Marc Scribner, pakar kebijakan transportasi dari Reason Foundation, menambahkan bahwa mengubah maskapai hemat biaya menjadi anak perusahaan pemerintah akan merusak persaingan ketat di industri penerbangan. Ia menekankan, model maskapai hemat biaya (LCC/ULCC) sangat sensitif terhadap fluktuasi pasar. Fleksibilitas masuk dan keluar pasar inilah yang membuat harga tiket tetap kompetitif dan terjangkau bagi masyarakat.

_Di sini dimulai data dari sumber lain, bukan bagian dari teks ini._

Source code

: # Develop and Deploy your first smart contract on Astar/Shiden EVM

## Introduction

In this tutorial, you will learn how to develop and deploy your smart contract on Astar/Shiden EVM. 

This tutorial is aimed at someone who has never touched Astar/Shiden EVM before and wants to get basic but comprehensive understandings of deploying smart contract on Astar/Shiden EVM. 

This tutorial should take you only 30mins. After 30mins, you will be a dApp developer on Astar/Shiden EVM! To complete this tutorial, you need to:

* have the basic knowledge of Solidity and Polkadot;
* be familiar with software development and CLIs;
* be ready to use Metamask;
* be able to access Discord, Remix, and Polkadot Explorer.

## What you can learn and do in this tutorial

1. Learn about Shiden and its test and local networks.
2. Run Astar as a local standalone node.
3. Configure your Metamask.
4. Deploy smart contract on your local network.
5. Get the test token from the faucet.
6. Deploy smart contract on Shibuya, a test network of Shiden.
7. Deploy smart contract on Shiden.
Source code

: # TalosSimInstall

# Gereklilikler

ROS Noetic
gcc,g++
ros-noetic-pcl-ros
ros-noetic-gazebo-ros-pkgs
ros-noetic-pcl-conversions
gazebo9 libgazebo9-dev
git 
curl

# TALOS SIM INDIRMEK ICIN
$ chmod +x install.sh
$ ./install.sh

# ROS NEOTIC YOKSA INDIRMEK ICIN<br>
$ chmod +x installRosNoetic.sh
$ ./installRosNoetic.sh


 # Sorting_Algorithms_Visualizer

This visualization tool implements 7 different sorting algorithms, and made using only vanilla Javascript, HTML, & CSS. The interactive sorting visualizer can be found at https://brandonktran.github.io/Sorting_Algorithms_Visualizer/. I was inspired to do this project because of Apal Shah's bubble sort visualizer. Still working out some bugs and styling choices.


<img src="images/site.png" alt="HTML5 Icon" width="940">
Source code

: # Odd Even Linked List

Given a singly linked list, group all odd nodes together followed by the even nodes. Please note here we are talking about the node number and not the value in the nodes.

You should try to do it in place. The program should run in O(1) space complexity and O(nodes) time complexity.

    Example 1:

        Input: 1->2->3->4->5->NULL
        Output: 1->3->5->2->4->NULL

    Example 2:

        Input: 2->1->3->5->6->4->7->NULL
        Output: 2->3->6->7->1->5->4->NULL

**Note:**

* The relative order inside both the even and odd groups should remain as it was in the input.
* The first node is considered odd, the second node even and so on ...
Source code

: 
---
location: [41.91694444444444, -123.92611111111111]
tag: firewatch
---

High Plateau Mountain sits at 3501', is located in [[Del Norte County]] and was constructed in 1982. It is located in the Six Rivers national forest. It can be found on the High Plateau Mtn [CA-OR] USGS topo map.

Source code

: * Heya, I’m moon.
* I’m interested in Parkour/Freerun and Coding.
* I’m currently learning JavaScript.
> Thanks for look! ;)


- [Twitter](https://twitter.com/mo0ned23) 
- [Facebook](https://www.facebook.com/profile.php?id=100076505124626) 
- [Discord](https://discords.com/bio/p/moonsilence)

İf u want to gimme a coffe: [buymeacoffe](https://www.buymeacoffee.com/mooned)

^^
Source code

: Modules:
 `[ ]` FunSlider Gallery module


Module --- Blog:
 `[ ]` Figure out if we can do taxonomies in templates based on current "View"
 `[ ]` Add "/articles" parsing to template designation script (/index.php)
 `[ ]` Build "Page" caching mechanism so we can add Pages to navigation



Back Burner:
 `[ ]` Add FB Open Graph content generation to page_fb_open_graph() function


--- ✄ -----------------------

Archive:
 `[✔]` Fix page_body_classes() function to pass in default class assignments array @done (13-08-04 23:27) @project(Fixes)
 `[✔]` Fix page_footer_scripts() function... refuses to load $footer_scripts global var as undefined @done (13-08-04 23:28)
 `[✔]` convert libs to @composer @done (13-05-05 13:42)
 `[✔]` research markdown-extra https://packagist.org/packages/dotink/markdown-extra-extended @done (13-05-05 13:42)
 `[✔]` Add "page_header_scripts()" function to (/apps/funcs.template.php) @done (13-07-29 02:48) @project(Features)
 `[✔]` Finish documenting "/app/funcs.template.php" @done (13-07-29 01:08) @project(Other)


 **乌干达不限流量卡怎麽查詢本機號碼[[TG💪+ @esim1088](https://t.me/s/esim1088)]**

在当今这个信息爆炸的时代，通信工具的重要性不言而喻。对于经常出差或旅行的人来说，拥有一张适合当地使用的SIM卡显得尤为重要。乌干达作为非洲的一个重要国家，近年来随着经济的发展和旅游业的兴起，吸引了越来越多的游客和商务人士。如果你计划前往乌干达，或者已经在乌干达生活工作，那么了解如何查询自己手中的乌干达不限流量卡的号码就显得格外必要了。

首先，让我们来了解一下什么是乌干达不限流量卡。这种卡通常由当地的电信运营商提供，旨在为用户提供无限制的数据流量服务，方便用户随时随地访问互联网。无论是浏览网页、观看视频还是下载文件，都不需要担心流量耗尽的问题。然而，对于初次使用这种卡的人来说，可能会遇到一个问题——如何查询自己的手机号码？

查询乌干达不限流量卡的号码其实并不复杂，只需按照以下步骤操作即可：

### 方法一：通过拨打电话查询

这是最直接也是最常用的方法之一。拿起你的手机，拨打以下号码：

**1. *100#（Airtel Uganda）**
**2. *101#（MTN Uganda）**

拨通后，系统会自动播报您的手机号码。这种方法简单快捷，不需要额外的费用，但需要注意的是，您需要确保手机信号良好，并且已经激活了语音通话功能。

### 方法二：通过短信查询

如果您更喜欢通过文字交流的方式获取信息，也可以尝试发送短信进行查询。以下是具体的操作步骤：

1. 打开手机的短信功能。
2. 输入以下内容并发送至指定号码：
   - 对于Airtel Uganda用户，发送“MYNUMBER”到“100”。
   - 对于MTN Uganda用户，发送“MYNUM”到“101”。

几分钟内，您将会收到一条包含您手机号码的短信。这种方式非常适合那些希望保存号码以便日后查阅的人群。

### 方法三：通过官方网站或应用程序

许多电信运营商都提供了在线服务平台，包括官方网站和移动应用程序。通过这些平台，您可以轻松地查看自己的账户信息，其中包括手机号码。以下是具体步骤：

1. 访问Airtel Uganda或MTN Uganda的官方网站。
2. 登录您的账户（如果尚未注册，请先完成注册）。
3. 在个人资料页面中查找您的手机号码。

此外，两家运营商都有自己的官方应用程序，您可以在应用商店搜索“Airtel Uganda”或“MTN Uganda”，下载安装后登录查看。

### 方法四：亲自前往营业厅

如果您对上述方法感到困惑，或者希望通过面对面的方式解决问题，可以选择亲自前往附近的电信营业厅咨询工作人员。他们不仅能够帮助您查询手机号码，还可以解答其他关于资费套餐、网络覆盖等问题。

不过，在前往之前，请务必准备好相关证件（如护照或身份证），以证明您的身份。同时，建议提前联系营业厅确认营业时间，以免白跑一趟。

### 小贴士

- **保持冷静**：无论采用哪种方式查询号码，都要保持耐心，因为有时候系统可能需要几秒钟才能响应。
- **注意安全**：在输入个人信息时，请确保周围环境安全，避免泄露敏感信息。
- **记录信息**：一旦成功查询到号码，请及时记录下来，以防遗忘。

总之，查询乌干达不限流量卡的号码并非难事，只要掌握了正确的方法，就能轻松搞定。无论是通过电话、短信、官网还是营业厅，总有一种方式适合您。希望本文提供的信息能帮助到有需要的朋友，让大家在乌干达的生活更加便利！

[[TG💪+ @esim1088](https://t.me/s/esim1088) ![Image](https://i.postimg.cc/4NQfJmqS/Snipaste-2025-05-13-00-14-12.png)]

Dampak terhadap Industri Penerbangan dan Konsumen

Jika dana talangan ini disetujui, dikhawatirkan akan mengganggu prinsip persaingan sehat. Maskapai hemat biaya seperti Spirit beroperasi dengan model bisnis yang memungkinkan tarif rendah dengan mengurangi layanan tambahan. Bantuan pemerintah dapat mengubah model ini, sehingga tarif menjadi lebih tinggi dan mengurangi pilihan bagi konsumen.

Para ahli mendesak pemerintah untuk mempertimbangkan kembali keputusan ini. Dana talangan tidak hanya berisiko melanggar hukum, tetapi juga dapat menciptakan preseden buruk dalam intervensi pemerintah terhadap pasar bebas.